Source: Wired
More and more personal and household devices are connecting to the
internet, from your television to your car navigation systems to your
light switches. CIA Director David Petraeus cannot wait to spy on you through them.
Earlier this month, Petraeus mused about the emergence of an
“Internet of Things” — that is, wired devices — at a summit for
In-Q-Tel, the CIA’s venture capital firm.
“‘Transformational’ is an overused word, but I do believe it properly
applies to these technologies,” Petraeus enthused, “particularly to
their effect on clandestine tradecraft.”
All those new online devices are a treasure trove of data if you’re a
“person of interest” to the spy community. Once upon a time, spies had
to place a bug in your chandelier to hear your conversation. With the
rise of the “smart home,” you’d be sending tagged, geolocated data that a spy agency can intercept in real time when you use the lighting app on your phone to adjust your living room’s ambiance.
“Items of interest will be located, identified, monitored, and
remotely controlled through technologies such as radio-frequency
identification, sensor networks, tiny embedded servers, and energy
harvesters — all connected to the next-generation internet using
abundant, low-cost, and high-power computing,” Petraeus said, “the
latter now going to cloud computing, in many areas greater and greater
supercomputing, and, ultimately, heading to quantum computing.”

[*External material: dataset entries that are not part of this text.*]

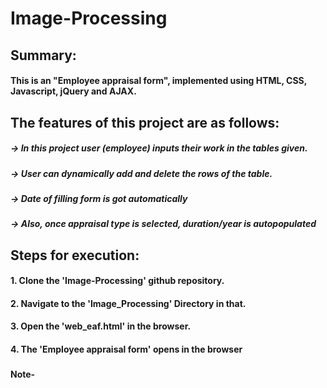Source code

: # Image-Processing
###
###
###

## Summary:
#### This is an "Employee appraisal form", implemented using HTML, CSS, Javascript, jQuery and AJAX.
###
###

## The features of this project are as follows:

  ##### -> In this project user (employee) inputs their work in the tables given.
  ##### -> User can dynamically add and delete the rows of the table. 

  ##### -> Date of filling form is got automatically
  ##### -> Also, once appraisal type is selected, duration/year is autopopulated 
 ###
 ###
 
## Steps for execution:

  #### 1. Clone the 'Image-Processing' github repository.
  #### 2. Navigate to the 'Image_Processing' Directory in that.
  #### 3. Open the 'web_eaf.html' in the browser.
  #### 4. The 'Employee appraisal form' opens in the browser
  ###
  #### Note- 
  ###
  ###
  
  #
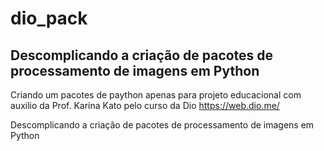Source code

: # dio_pack
## Descomplicando a criação de pacotes de processamento de imagens em Python

Criando um pacotes de paython apenas para projeto educacional com auxilio da Prof. Karina Kato pelo curso da Dio
https://web.dio.me/

Descomplicando a criação de pacotes de processamento de imagens em Python
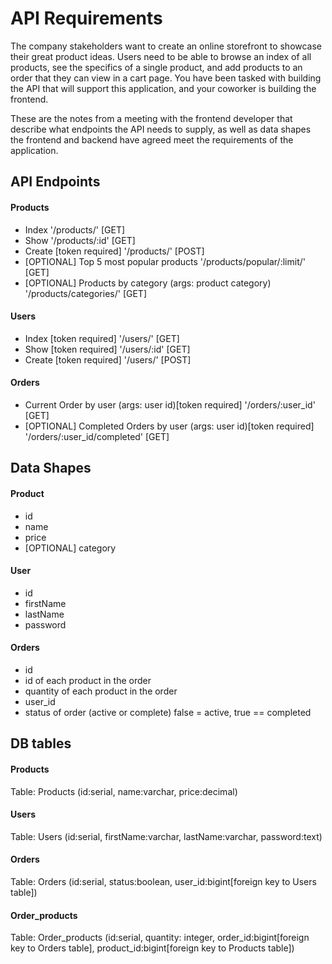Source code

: # API Requirements
The company stakeholders want to create an online storefront to showcase their great product ideas. Users need to be able to browse an index of all products, see the specifics of a single product, and add products to an order that they can view in a cart page. You have been tasked with building the API that will support this application, and your coworker is building the frontend.

These are the notes from a meeting with the frontend developer that describe what endpoints the API needs to supply, as well as data shapes the frontend and backend have agreed meet the requirements of the application. 

## API Endpoints
#### Products
- Index                     '/products/'    [GET]
- Show                      '/products/:id' [GET]
- Create [token required]   '/products/'    [POST]
- [OPTIONAL] Top 5 most popular products '/products/popular/:limit/'    [GET]
- [OPTIONAL] Products by category (args: product category) '/products/categories/'    [GET]

#### Users
- Index [token required]    '/users/'    [GET]
- Show [token required]     '/users/:id' [GET]
- Create [token required]  '/users/'    [POST]

#### Orders
- Current Order by user (args: user id)[token required]     '/orders/:user_id'    [GET]
- [OPTIONAL] Completed Orders by user (args: user id)[token required] '/orders/:user_id/completed'    [GET]

## Data Shapes
#### Product
-  id
- name
- price
- [OPTIONAL] category

#### User
- id
- firstName
- lastName
- password

#### Orders
- id
- id of each product in the order
- quantity of each product in the order
- user_id
- status of order (active or complete) false = active, true == completed


## DB tables

#### Products
Table: Products (id:serial, name:varchar, price:decimal)

#### Users
Table: Users (id:serial, firstName:varchar, lastName:varchar, password:text)

#### Orders
Table: Orders (id:serial, status:boolean, user_id:bigint[foreign key to Users table])

#### Order_products
Table: Order_products (id:serial,  quantity: integer, order_id:bigint[foreign key to Orders table],  product_id:bigint[foreign key to Products table])

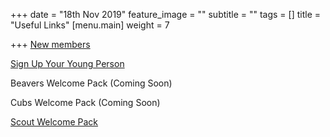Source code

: +++
date = "18th Nov 2019"
feature_image = ""
subtitle = ""
tags = []
title = "Useful Links"
[menu.main]
weight = 7

+++
[New members](https://members.scouts.org.uk/documents/GDPR/Forms/VO%20Adult%20Information%20Form%20Jan2019_Print%20Friendly%20-%20final.pdf)

[Sign Up Your Young Person](https://forms.gle/bT6n8iDEXL1UasFq9)

Beavers Welcome Pack (Coming Soon)

Cubs Welcome Pack (Coming Soon)

[Scout Welcome Pack](https://docs.google.com/document/d/19O11bimOt4Y_4BhlCluD64SlyZpv3Z2bi238M5PvDUI/edit?usp=sharing "Scout Welcome Pack")
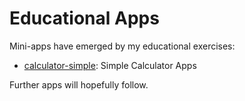 
# Educational Apps 

Mini-apps have emerged by my educational exercises:

* [calculator-simple](https://github.com/kaftanenko/edu.apps.calculator-simple): Simple Calculator Apps

Further apps will hopefully follow.
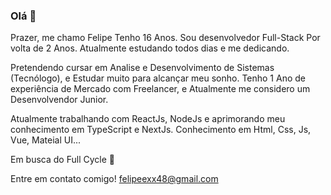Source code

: ### Olá 👋

Prazer, me chamo Felipe Tenho 16 Anos. Sou desenvolvedor Full-Stack Por volta de 2 Anos. Atualmente estudando todos dias e me dedicando.

Pretendendo cursar em Analise e Desenvolvimento de Sistemas (Tecnólogo), e Estudar muito para alcançar meu sonho.
Tenho 1 Ano de experiência de Mercado com Freelancer, e Atualmente me considero um Desenvolvendor Junior.

Atualmente trabalhando com ReactJs, NodeJs e aprimorando meu conhecimento em TypeScript e NextJs.
Conhecimento em Html, Css, Js, Vue, Mateial UI...

Em busca do Full Cycle 🚀

Entre em contato comigo! felipeexx48@gmail.com
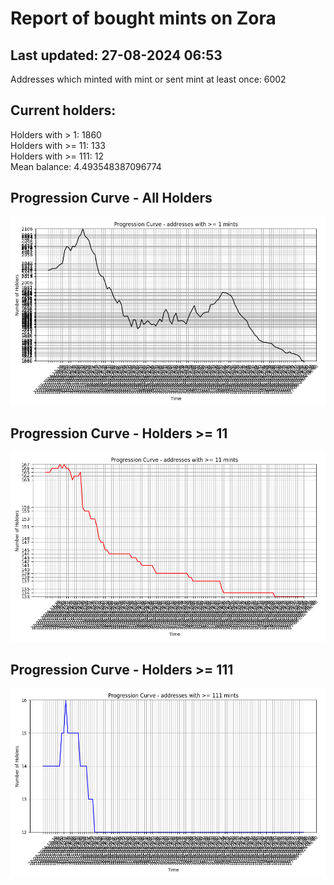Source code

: # Report of bought mints on Zora
## Last updated: 27-08-2024 06:53
Addresses which minted with mint or sent mint at least once: 6002

## Current holders:
Holders with > 1: 1860  
Holders with >= 11: 133  
Holders with >= 111: 12  
Mean balance: 4.493548387096774  

## Progression Curve - All Holders
![addresses with >= 1 mint](progression_curve_all.png)
## Progression Curve - Holders >= 11
![addresses with >= 11 mints](progression_curve_gt_11.png)
## Progression Curve - Holders >= 111
![addresses with >= 111 mints](progression_curve_gt_111.png)
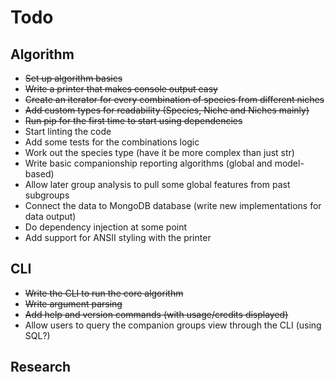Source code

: # Todo

## Algorithm
- ~~Set up algorithm basics~~
- ~~Write a printer that makes console output easy~~
- ~~Create an iterator for every combination of species from different niches~~
- ~~Add custom types for readability (Species, Niche and Niches mainly)~~
- ~~Run pip for the first time to start using dependencies~~
- Start linting the code
- Add some tests for the combinations logic
- Work out the species type (have it be more complex than just str)
- Write basic companionship reporting algorithms (global and model-based)
- Allow later group analysis to pull some global features from past subgroups
- Connect the data to MongoDB database (write new implementations for data output)
- Do dependency injection at some point
- Add support for ANSII styling with the printer

## CLI
- ~~Write the CLI to run the core algorithm~~
- ~~Write argument parsing~~
- ~~Add help and version commands (with usage/credits displayed)~~
- Allow users to query the companion groups view through the CLI (using SQL?)

## Research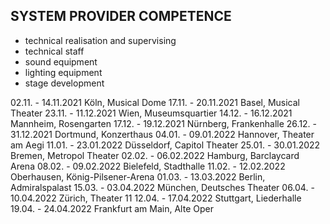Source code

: ## SYSTEM PROVIDER COMPETENCE

+ technical realisation and supervising
+ technical staff
+ sound equipment
+ lighting equipment
+ stage development

02.11. - 14.11.2021 Köln, Musical Dome
17.11. - 20.11.2021 Basel, Musical Theater
23.11. - 11.12.2021 Wien, Museumsquartier
14.12. - 16.12.2021 Mannheim, Rosengarten
17.12. - 19.12.2021 Nürnberg, Frankenhalle
26.12. - 31.12.2021 Dortmund, Konzerthaus
04.01. - 09.01.2022 Hannover, Theater am Aegi
11.01. - 23.01.2022 Düsseldorf, Capitol Theater
25.01. - 30.01.2022 Bremen, Metropol Theater
02.02. - 06.02.2022 Hamburg, Barclaycard Arena
08.02. - 09.02.2022 Bielefeld, Stadthalle
11.02. - 12.02.2022 Oberhausen, König-Pilsener-Arena
01.03. - 13.03.2022 Berlin, Admiralspalast
15.03. - 03.04.2022 München, Deutsches Theater
06.04. - 10.04.2022 Zürich, Theater 11
12.04. - 17.04.2022 Stuttgart, Liederhalle
19.04. - 24.04.2022 Frankfurt am Main, Alte Oper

Petraeus allowed that these household spy devices “change our notions
of secrecy” and prompt a rethink of “our notions of identity and
secrecy.” All of which is true — if convenient for a CIA director.
The CIA has a lot of legal restrictions against spying on American
citizens. But collecting ambient geolocation data from devices is a
grayer area, especially after the 2008 carve-outs to the Foreign Intelligence Surveillance Act. Hardware manufacturers, it turns out, store a trove of geolocation data; and some legislators have grown alarmed at how easy it is for the government to track you through your phone or PlayStation.
That’s not the only data exploit intriguing Petraeus. He’s interested
in creating new online identities for his undercover spies — and
sweeping away the “digital footprints” of agents who suddenly need to
vanish.
“Proud parents document the arrival and growth of their future CIA
officer in all forms of social media that the world can access for
decades to come,” Petraeus observed. “Moreover, we have to figure out
how to create the digital footprint for new identities for some
officers.”
It’s hard to argue with that. Online cache is not a spy’s friend. But Petraeus has an inadvertent pal in Facebook.
Why? With the arrival of Timeline, Facebook made it super-easy to backdate your online history. Barack Obama, for instance, hasn’t been on Facebook since his birth in 1961. Creating new identities for CIA non-official cover operatives has arguably never been easier. Thank Zuck, spies. Thank Zuck.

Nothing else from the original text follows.